Dans ces circonstances, la diaspora kurde en Europe prend la relève pour devenir le centre névralgique, non tant des luttes politiques, mais d’une résistance pour la sauvegarde d’une culture effectivement en péril. La fondation de l’Institut kurde constitue le premier signe majeur d’un renouveau depuis un espace éloigné.
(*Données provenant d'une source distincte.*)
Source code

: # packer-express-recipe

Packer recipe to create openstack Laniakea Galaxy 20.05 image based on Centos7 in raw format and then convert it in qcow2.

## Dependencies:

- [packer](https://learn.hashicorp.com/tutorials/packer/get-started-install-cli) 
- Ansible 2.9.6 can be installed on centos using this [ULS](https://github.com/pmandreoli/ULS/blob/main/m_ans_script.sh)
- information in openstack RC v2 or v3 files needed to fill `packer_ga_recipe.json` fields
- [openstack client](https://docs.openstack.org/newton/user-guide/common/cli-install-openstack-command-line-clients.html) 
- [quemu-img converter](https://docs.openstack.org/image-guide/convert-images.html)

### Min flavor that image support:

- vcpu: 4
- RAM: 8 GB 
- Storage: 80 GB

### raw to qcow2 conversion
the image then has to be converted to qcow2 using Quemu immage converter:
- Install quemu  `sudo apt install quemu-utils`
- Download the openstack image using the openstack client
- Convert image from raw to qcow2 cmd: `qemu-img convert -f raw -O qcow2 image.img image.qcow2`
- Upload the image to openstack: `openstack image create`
Le quart du siècle écoulé depuis fut riche aussi bien en tragédies qu’en espoirs : les Kurdes irakiens menacés d’une disparition paraissant inéluctable au lendemain des opérations Anfal en 1988-1989, purent, à la faveur de la Deuxième Guerre du Golfe (1991) s’engager dans une expérience d’autonomie politique ; la décapitation du leadership kurde iranien (1989-1992) n’entrava guère le renouveau culturel kurde dans ce pays ; malgré sa politique de terre brûlée, mise en place en réponse à la guérilla du PKK, la Turquie ne parvint guère à «éradiquer» la Kurdicité.
Depuis une décennie, les Kurdes syriens connaissent un renouveau qui passe par l’engagement pacifique dans la lutte aussi bien pour la démocratie que par les droits culturels. Enfin, alors que disparaissent les anciennes figures intellectuelles, souvent collaborateurs actifs de l’Institut (Zaza, Cegerwxin, Güney, Uzun...) sans voir réaliser leurs rêves d’un Moyen-Orient démocratisé où les Kurdes auraient toute place ensemble avec les autres peuples, de nouvelles figures investissent les champs littéraires et artistiques.
Au-delà d’un moment de réflexion sur son propre passé, l’Institut kurde souhaite, à travers ce colloque, faire le bilan de ces 25 dernières années de l’histoire kurde.